→ **Problem**: Look through the lines below for the word "Note", and copy every line that has it.

[Entries taken from a collection]
• • • •

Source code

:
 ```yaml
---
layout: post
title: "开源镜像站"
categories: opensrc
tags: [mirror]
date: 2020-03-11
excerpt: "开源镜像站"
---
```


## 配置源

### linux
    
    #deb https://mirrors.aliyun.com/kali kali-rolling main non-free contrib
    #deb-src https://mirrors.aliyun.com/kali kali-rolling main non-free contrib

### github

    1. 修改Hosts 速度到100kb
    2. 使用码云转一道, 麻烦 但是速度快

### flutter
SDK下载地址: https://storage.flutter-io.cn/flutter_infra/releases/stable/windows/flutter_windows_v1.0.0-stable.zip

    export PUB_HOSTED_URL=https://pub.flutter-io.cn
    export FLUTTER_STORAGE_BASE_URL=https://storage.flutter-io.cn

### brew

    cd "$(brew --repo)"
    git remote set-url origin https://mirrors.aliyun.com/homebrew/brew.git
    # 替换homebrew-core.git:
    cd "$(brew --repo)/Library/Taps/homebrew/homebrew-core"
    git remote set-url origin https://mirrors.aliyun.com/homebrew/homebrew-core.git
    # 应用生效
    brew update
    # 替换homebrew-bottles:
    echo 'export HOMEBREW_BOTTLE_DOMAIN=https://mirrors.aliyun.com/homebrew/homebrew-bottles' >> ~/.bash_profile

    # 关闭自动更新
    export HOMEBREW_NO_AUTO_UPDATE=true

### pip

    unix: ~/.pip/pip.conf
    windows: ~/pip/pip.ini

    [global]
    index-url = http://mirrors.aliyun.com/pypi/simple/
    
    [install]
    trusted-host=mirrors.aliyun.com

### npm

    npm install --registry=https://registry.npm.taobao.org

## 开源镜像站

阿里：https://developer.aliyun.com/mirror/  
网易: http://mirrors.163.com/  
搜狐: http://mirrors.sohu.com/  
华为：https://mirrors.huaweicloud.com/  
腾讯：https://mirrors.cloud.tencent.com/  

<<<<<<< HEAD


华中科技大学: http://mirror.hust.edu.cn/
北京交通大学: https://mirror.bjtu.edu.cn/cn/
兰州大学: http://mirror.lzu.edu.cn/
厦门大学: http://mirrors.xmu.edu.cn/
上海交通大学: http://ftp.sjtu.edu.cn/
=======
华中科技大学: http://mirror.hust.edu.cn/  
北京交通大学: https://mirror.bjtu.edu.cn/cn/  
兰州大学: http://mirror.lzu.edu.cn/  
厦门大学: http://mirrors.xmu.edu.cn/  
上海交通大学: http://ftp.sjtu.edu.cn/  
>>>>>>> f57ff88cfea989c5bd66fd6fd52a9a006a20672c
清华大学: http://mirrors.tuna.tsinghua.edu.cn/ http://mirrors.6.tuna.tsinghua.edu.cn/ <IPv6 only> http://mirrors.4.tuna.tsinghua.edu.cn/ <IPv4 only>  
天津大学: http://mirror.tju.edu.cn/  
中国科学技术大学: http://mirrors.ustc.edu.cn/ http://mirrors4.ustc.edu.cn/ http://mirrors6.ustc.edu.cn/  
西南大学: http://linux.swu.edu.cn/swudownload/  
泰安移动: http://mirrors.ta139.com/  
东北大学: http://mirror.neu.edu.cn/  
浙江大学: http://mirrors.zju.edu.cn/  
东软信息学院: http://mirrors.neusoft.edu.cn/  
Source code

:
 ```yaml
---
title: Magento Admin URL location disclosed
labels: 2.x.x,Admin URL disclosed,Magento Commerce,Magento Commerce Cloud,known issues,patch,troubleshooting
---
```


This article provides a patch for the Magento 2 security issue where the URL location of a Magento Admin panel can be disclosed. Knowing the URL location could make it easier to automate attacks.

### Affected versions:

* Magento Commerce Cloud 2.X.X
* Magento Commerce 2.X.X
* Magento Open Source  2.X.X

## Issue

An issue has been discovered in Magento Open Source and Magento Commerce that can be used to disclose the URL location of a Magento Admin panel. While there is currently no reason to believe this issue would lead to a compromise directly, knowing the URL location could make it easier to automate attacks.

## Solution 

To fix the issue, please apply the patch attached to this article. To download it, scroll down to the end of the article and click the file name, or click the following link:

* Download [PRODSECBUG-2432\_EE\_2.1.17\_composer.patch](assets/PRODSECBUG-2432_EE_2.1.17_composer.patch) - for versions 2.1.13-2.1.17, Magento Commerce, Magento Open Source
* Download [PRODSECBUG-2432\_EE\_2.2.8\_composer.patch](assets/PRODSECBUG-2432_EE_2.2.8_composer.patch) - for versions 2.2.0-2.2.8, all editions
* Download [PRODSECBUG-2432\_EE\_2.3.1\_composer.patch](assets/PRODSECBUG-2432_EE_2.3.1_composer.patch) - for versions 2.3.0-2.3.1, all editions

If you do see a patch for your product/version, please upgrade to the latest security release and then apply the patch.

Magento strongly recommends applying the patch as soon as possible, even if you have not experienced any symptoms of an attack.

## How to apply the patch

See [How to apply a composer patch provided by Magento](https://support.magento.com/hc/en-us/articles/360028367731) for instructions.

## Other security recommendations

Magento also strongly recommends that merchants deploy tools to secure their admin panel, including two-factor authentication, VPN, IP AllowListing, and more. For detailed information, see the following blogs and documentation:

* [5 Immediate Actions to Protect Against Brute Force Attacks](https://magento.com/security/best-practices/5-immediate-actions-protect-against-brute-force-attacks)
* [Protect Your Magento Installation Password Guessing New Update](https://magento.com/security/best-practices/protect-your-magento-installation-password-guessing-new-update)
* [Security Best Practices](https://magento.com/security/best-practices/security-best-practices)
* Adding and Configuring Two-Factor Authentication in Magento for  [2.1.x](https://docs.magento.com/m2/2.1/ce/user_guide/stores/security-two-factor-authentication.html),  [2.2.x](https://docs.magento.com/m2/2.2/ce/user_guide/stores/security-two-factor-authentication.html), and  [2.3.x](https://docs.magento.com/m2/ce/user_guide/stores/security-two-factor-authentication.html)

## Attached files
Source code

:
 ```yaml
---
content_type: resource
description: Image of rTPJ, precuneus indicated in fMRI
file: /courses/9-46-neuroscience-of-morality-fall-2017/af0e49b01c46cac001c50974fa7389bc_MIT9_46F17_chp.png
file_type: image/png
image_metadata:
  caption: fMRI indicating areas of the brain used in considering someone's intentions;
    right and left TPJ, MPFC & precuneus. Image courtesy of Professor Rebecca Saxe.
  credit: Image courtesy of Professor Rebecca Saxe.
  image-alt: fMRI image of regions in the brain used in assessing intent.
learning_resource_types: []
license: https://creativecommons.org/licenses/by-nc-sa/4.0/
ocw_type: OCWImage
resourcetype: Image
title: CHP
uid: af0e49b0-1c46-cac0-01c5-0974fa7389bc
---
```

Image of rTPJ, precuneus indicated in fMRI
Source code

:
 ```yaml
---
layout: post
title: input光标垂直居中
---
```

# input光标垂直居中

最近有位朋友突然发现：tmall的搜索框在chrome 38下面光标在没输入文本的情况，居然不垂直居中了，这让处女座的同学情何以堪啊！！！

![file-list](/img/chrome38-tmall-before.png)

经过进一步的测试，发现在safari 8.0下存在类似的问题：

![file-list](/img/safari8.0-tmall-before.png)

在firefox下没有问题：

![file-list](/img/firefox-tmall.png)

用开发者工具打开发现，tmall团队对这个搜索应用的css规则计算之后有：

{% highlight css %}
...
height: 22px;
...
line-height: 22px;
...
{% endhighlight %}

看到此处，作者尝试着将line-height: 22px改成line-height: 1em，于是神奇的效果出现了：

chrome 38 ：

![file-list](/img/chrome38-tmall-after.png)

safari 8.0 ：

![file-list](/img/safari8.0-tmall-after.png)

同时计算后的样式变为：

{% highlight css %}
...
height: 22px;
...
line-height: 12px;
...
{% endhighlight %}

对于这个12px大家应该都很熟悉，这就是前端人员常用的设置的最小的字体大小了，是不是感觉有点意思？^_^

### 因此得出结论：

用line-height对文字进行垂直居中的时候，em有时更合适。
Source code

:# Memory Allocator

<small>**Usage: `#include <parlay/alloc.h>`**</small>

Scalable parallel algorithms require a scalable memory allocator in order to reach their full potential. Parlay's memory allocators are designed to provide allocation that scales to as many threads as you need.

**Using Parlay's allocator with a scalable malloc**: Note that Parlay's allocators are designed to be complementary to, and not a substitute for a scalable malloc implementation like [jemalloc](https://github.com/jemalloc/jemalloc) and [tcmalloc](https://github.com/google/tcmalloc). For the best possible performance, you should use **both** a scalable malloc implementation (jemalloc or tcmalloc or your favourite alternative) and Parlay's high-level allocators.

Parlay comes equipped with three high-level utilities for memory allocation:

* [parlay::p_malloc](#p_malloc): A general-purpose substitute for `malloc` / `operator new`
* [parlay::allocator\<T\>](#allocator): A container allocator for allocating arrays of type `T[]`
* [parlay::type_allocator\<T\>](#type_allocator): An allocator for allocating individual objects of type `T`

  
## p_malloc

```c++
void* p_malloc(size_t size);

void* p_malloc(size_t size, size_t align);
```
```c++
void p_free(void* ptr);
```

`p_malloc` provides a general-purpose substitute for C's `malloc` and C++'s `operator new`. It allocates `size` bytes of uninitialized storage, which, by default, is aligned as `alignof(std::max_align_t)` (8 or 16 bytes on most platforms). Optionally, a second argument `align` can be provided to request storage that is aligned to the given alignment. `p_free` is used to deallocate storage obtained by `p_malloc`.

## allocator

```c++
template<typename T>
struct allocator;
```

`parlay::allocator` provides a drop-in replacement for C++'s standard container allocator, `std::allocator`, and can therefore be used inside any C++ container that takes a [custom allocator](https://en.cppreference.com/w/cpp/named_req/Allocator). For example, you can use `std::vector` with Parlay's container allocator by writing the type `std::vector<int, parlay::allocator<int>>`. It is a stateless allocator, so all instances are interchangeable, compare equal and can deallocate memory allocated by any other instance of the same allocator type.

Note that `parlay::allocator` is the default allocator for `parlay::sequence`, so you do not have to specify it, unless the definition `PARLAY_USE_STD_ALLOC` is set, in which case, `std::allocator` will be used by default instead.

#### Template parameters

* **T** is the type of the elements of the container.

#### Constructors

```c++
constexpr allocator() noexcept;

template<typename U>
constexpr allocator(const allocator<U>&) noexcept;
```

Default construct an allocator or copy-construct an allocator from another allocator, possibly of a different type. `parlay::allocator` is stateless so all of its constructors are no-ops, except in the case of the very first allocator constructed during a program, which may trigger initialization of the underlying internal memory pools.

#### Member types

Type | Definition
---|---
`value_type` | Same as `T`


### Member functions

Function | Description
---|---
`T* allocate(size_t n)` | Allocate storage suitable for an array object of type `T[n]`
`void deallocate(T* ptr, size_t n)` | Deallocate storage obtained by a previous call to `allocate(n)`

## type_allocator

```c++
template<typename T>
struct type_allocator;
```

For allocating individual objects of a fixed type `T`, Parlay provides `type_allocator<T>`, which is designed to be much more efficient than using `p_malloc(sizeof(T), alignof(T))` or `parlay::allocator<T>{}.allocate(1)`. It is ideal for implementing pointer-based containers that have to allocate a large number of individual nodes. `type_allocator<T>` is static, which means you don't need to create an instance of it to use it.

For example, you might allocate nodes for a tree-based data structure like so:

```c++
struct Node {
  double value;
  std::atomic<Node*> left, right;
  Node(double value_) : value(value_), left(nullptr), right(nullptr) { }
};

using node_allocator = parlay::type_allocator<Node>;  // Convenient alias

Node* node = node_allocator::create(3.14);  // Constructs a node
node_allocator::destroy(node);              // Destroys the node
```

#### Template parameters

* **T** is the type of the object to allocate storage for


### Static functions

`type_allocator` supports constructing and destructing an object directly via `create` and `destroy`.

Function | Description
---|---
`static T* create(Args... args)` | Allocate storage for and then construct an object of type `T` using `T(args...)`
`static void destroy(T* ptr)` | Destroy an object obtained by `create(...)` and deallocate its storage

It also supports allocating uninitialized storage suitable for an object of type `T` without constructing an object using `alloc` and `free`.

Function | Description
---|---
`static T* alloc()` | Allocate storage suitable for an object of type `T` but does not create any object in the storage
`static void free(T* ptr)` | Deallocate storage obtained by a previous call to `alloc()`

• • • •

→ **Answer for the task**:
**Using Parlay's allocator with a scalable malloc**: Note that Parlay's allocators are designed to be complementary to, and not a substitute for a scalable malloc implementation like [jemalloc](https://github.com/jemalloc/jemalloc) and [tcmalloc](https://github.com/google/tcmalloc). For the best possible performance, you should use **both** a scalable malloc implementation (jemalloc or tcmalloc or your favourite alternative) and Parlay's high-level allocators.
Note that `parlay::allocator` is the default allocator for `parlay::sequence`, so you do not have to specify it, unless the definition `PARLAY_USE_STD_ALLOC` is set, in which case, `std::allocator` will be used by default instead.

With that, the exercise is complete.